The drivers have essentially been frozen in place for more than 50 days.

“I didn’t bring any summer clothes,” said driver Li San, 42, from the northern province of Hebei as he boiled rice porridge in a small pot over a pavement fire. “It’s hot now, so I’ve had to cut holes on my clothes to stay cool.”

Li said he hasn’t eaten any meat for almost three weeks, and taps into a nearby hydrant for water. His truck was parked at Luojing Port on Chuanji Road, a road that stretches to the mouth of the Yangtze River near the border with Jiangsu Province. Days ago, the roadway was lined with kilometers of stranded trucks.

Li was delivering mechanical equipment to Shanghai from Hebei to the north when the lockdown began. He couldn’t get a pass to drive home.

“I can’t go anywhere now,” he said.

It’s hard to understate the importance of truck traffic in China. Last November, the Ministry of Transport said there were 17.3 million truck drivers in China, accounting for three-quarters of the country’s road haulage.

The resurgence of COVID-19 in many cities across the country has forced the closure of highways, service stations and toll gates in the national battle to stop the spread of the virus.

Truck drivers have plenty of things to worry about beyond just eating and sleeping. Many fret that their travel history codes will be marked with a star, which signifies they have been in a COVID-risk region and could limit their range of operations. They also worry that negative results will expire before they can get another test, complicating their ability to get exit passes.

Trucker Shao Tianhui, who hails from Henan Province, said he never expected to be stranded in Shanghai for such a long time. In late March, he was transporting a load of construction materials to Shanghai from Yixing in Jiangsu. That was two days before the Pudong New Area of eastern Shanghai was put under lockdown.

By the time, the goods were unloaded and he was ready to drive back, his exit routes had been effectively blocked.

“I thought it would just be a couple of days,” said Shao, who parked his truck on Chuanji Road to ride out the stoppage.

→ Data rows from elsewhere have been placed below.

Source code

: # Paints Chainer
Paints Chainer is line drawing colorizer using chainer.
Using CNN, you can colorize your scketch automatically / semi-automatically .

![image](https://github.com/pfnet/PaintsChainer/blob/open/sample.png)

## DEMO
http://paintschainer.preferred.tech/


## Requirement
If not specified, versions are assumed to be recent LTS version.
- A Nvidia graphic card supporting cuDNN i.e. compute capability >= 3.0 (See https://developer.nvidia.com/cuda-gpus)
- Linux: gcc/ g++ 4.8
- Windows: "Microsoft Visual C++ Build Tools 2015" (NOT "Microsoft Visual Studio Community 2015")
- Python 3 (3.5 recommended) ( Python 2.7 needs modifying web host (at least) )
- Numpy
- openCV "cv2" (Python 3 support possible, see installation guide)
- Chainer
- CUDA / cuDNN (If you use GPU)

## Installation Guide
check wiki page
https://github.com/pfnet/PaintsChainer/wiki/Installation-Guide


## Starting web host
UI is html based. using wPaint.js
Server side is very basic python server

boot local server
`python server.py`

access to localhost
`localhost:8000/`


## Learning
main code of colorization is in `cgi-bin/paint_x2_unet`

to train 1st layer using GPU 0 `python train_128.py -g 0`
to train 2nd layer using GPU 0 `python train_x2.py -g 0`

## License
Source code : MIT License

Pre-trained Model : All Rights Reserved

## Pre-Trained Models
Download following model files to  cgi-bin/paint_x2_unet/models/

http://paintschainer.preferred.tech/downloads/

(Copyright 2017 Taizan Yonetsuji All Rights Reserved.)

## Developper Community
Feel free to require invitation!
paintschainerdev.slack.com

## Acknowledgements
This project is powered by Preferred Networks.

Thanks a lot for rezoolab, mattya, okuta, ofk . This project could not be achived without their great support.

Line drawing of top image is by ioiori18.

A week passed. Shao said he realized things would be getting worse before they got better when a lockdown expiration deadline passed without a lifting of restrictions.

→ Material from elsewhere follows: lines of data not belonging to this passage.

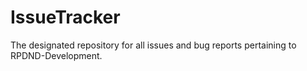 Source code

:# IssueTracker
The designated repository for all issues and bug reports pertaining to RPDND-Development.
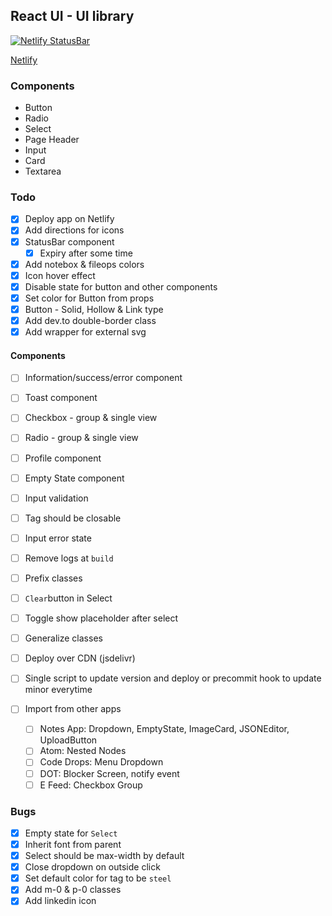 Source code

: ## React UI - UI library

[![Netlify StatusBar](https://api.netlify.com/api/v1/badges/d5ec7096-2e27-46ef-b409-12f116e0bb2f/deploy-status)](https://app.netlify.com/sites/codedrops-react-ui/deploys)

[Netlify](https://codedrops-react-ui.netlify.app)

### Components

- Button
- Radio
- Select
- Page Header
- Input
- Card
- Textarea

### Todo

- [x] Deploy app on Netlify
- [x] Add directions for icons
- [x] StatusBar component
  - [x] Expiry after some time
- [x] Add notebox & fileops colors
- [x] Icon hover effect
- [x] Disable state for button and other components
- [x] Set color for Button from props
- [x] Button - Solid, Hollow & Link type
- [x] Add dev.to double-border class
- [x] Add wrapper for external svg

#### Components

- [ ] Information/success/error component
- [ ] Toast component
- [ ] Checkbox - group & single view
- [ ] Radio - group & single view
- [ ] Profile component
- [ ] Empty State component

- [ ] Input validation
- [ ] Tag should be closable
- [ ] Input error state
- [ ] Remove logs at `build`
- [ ] Prefix classes
- [ ] `Clear`button in Select
- [ ] Toggle show placeholder after select
- [ ] Generalize classes
- [ ] Deploy over CDN (jsdelivr)
- [ ] Single script to update version and deploy or precommit hook to update minor everytime

- [ ] Import from other apps
  - [ ] Notes App: Dropdown, EmptyState, ImageCard, JSONEditor, UploadButton
  - [ ] Atom: Nested Nodes
  - [ ] Code Drops: Menu Dropdown
  - [ ] DOT: Blocker Screen, notify event
  - [ ] E Feed: Checkbox Group

### Bugs

- [x] Empty state for `Select`
- [x] Inherit font from parent
- [x] Select should be max-width by default
- [x] Close dropdown on outside click
- [x] Set default color for tag to be `steel`
- [x] Add m-0 & p-0 classes
- [x] Add linkedin icon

He went through all the instant food he had brought along for the trip, then retrieved a stove from a nearby trash bin and started to cook meals over small fires stoked by branches and plastic foam. A photographer who happened on the scene gave him a lighter.

“It has been the hardest of times,” Shao pointed out. “I have never felt so desperate before.”

As Chuanji Road grew into a makeshift home for almost 60 drivers and their trucks, the local government started to deliver instant noodles every three days. Local volunteers showed up with supplies of rice, flour, water, eggs and vegetables.

“I’ve applied for the pass to leave, and I’m still waiting to hear back on that,” Shao said.

With COVID-19 cases declining, some service areas on highways have opened lounge rooms for drivers. More toll gates are resuming operations.